#### BRIEF
Start at the top of the records below and copy them exactly to the end.

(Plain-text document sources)

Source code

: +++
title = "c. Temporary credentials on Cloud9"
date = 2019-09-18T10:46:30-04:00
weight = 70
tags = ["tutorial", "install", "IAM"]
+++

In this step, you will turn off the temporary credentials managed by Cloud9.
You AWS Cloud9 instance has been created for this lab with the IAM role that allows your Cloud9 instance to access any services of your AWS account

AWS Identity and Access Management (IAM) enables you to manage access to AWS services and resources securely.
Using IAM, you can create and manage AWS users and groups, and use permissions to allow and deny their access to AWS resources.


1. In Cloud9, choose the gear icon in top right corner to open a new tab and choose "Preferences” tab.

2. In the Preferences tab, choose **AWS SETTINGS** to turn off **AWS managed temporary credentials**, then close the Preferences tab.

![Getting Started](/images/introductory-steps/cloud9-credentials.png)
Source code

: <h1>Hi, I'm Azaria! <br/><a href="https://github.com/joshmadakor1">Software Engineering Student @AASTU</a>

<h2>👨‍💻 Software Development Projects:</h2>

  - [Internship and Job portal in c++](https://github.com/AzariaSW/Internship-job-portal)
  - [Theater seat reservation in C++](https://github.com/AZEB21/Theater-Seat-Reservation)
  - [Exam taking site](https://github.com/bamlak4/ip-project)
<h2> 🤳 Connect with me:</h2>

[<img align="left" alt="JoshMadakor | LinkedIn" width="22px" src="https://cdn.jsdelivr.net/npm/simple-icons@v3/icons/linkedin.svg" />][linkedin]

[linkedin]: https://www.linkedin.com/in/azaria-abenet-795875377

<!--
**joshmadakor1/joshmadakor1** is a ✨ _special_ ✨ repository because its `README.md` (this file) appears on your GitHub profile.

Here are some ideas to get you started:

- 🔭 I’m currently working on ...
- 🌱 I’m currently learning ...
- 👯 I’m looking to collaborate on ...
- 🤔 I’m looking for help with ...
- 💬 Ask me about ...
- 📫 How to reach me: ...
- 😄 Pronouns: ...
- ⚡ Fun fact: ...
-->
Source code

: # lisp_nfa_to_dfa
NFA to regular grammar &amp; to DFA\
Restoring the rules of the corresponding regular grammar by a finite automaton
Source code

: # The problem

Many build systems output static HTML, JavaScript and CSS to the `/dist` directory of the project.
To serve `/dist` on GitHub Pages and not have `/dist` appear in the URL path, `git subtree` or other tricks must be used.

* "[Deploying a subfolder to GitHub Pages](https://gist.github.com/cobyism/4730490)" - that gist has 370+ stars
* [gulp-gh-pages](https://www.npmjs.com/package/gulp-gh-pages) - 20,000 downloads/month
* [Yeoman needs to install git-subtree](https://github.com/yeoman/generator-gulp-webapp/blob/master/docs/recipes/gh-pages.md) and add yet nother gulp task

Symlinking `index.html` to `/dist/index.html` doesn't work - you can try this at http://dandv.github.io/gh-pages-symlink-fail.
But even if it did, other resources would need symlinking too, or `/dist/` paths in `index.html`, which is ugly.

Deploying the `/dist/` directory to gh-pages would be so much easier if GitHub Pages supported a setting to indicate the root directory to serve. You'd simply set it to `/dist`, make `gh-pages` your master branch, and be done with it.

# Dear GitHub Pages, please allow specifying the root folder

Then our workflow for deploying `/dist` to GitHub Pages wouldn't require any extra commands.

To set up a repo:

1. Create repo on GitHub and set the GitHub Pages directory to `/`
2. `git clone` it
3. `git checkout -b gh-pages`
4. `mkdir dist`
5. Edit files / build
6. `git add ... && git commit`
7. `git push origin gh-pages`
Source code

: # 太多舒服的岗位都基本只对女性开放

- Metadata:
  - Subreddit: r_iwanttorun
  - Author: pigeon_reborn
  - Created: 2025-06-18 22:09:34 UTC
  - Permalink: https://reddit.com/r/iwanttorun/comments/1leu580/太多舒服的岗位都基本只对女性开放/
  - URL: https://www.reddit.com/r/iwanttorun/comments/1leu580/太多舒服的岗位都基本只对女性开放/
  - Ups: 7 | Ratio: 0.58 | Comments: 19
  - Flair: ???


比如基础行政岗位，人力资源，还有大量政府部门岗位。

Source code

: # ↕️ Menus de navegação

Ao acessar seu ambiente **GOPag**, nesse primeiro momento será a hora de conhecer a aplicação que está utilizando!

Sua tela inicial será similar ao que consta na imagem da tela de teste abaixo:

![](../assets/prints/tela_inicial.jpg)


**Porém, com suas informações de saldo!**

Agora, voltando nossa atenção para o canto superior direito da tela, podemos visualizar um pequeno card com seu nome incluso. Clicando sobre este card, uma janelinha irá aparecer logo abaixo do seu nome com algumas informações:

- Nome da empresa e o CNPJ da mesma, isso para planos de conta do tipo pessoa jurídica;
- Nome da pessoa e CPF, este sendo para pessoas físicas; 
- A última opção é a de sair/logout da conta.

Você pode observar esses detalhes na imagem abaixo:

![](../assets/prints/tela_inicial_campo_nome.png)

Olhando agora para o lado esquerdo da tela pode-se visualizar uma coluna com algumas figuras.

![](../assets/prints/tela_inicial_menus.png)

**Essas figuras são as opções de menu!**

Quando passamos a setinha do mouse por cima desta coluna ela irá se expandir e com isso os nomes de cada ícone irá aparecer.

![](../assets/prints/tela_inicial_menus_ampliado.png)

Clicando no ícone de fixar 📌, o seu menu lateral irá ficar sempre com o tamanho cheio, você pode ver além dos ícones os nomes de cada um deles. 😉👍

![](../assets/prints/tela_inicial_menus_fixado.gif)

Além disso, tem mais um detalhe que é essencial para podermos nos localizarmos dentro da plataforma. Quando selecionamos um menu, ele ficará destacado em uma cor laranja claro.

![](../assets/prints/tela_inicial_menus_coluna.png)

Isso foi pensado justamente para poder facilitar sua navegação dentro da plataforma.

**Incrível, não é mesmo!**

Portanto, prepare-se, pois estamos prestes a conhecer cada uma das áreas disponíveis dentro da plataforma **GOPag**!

#### OUTPUT FOR THIS EXERCISE
Source code

: +++
title = "c. Temporary credentials on Cloud9"
date = 2019-09-18T10:46:30-04:00
weight = 70
tags = ["tutorial", "install", "IAM"]
+++

In this step, you will turn off the temporary credentials managed by Cloud9.
You AWS Cloud9 instance has been created for this lab with the IAM role that allows your Cloud9 instance to access any services of your AWS account

AWS Identity and Access Management (IAM) enables you to manage access to AWS services and resources securely.
Using IAM, you can create and manage AWS users and groups, and use permissions to allow and deny their access to AWS resources.


1. In Cloud9, choose the gear icon in top right corner to open a new tab and choose "Preferences” tab.

2. In the Preferences tab, choose **AWS SETTINGS** to turn off **AWS managed temporary credentials**, then close the Preferences tab.

![Getting Started](/images/introductory-steps/cloud9-credentials.png)
Source code

: <h1>Hi, I'm Azaria! <br/><a href="https://github.com/joshmadakor1">Software Engineering Student @AASTU</a>

<h2>👨‍💻 Software Development Projects:</h2>

  - [Internship and Job portal in c++](https://github.com/AzariaSW/Internship-job-portal)
  - [Theater seat reservation in C++](https://github.com/AZEB21/Theater-Seat-Reservation)
  - [Exam taking site](https://github.com/bamlak4/ip-project)
<h2> 🤳 Connect with me:</h2>

[<img align="left" alt="JoshMadakor | LinkedIn" width="22px" src="https://cdn.jsdelivr.net/npm/simple-icons@v3/icons/linkedin.svg" />][linkedin]

[linkedin]: https://www.linkedin.com/in/azaria-abenet-795875377

<!--
**joshmadakor1/joshmadakor1** is a ✨ _special_ ✨ repository because its `README.md` (this file) appears on your GitHub profile.

Here are some ideas to get you started:

- 🔭 I’m currently working on ...
- 🌱 I’m currently learning ...
- 👯 I’m looking to collaborate on ...
- 🤔 I’m looking for help with ...
- 💬 Ask me about ...
- 📫 How to reach me: ...
- 😄 Pronouns: ...
- ⚡ Fun fact: ...
-->
Source code

: # lisp_nfa_to_dfa
NFA to regular grammar &amp; to DFA\
Restoring the rules of the corresponding regular grammar by a finite automaton
Source code

: # The problem

Many build systems output static HTML, JavaScript and CSS to the `/dist` directory of the project.
To serve `/dist` on GitHub Pages and not have `/dist` appear in the URL path, `git subtree` or other tricks must be used.

* "[Deploying a subfolder to GitHub Pages](https://gist.github.com/cobyism/4730490)" - that gist has 370+ stars
* [gulp-gh-pages](https://www.npmjs.com/package/gulp-gh-pages) - 20,000 downloads/month
* [Yeoman needs to install git-subtree](https://github.com/yeoman/generator-gulp-webapp/blob/master/docs/recipes/gh-pages.md) and add yet nother gulp task

Symlinking `index.html` to `/dist/index.html` doesn't work - you can try this at http://dandv.github.io/gh-pages-symlink-fail.
But even if it did, other resources would need symlinking too, or `/dist/` paths in `index.html`, which is ugly.

Deploying the `/dist/` directory to gh-pages would be so much easier if GitHub Pages supported a setting to indicate the root directory to serve. You'd simply set it to `/dist`, make `gh-pages` your master branch, and be done with it.

# Dear GitHub Pages, please allow specifying the root folder

Then our workflow for deploying `/dist` to GitHub Pages wouldn't require any extra commands.

To set up a repo:

1. Create repo on GitHub and set the GitHub Pages directory to `/`
2. `git clone` it
3. `git checkout -b gh-pages`
4. `mkdir dist`
5. Edit files / build
6. `git add ... && git commit`
7. `git push origin gh-pages`
Source code

: # 太多舒服的岗位都基本只对女性开放

- Metadata:
  - Subreddit: r_iwanttorun
  - Author: pigeon_reborn
  - Created: 2025-06-18 22:09:34 UTC
  - Permalink: https://reddit.com/r/iwanttorun/comments/1leu580/太多舒服的岗位都基本只对女性开放/
  - URL: https://www.reddit.com/r/iwanttorun/comments/1leu580/太多舒服的岗位都基本只对女性开放/
  - Ups: 7 | Ratio: 0.58 | Comments: 19
  - Flair: ???


比如基础行政岗位，人力资源，还有大量政府部门岗位。

Source code

: # ↕️ Menus de navegação

Ao acessar seu ambiente **GOPag**, nesse primeiro momento será a hora de conhecer a aplicação que está utilizando!

Sua tela inicial será similar ao que consta na imagem da tela de teste abaixo:

![](../assets/prints/tela_inicial.jpg)


**Porém, com suas informações de saldo!**

Agora, voltando nossa atenção para o canto superior direito da tela, podemos visualizar um pequeno card com seu nome incluso. Clicando sobre este card, uma janelinha irá aparecer logo abaixo do seu nome com algumas informações:

- Nome da empresa e o CNPJ da mesma, isso para planos de conta do tipo pessoa jurídica;
- Nome da pessoa e CPF, este sendo para pessoas físicas; 
- A última opção é a de sair/logout da conta.

Você pode observar esses detalhes na imagem abaixo:

![](../assets/prints/tela_inicial_campo_nome.png)

Olhando agora para o lado esquerdo da tela pode-se visualizar uma coluna com algumas figuras.

![](../assets/prints/tela_inicial_menus.png)

**Essas figuras são as opções de menu!**

Quando passamos a setinha do mouse por cima desta coluna ela irá se expandir e com isso os nomes de cada ícone irá aparecer.

![](../assets/prints/tela_inicial_menus_ampliado.png)

Clicando no ícone de fixar 📌, o seu menu lateral irá ficar sempre com o tamanho cheio, você pode ver além dos ícones os nomes de cada um deles. 😉👍

![](../assets/prints/tela_inicial_menus_fixado.gif)

Além disso, tem mais um detalhe que é essencial para podermos nos localizarmos dentro da plataforma. Quando selecionamos um menu, ele ficará destacado em uma cor laranja claro.

![](../assets/prints/tela_inicial_menus_coluna.png)

Isso foi pensado justamente para poder facilitar sua navegação dentro da plataforma.

**Incrível, não é mesmo!**

Portanto, prepare-se, pois estamos prestes a conhecer cada uma das áreas disponíveis dentro da plataforma **GOPag**!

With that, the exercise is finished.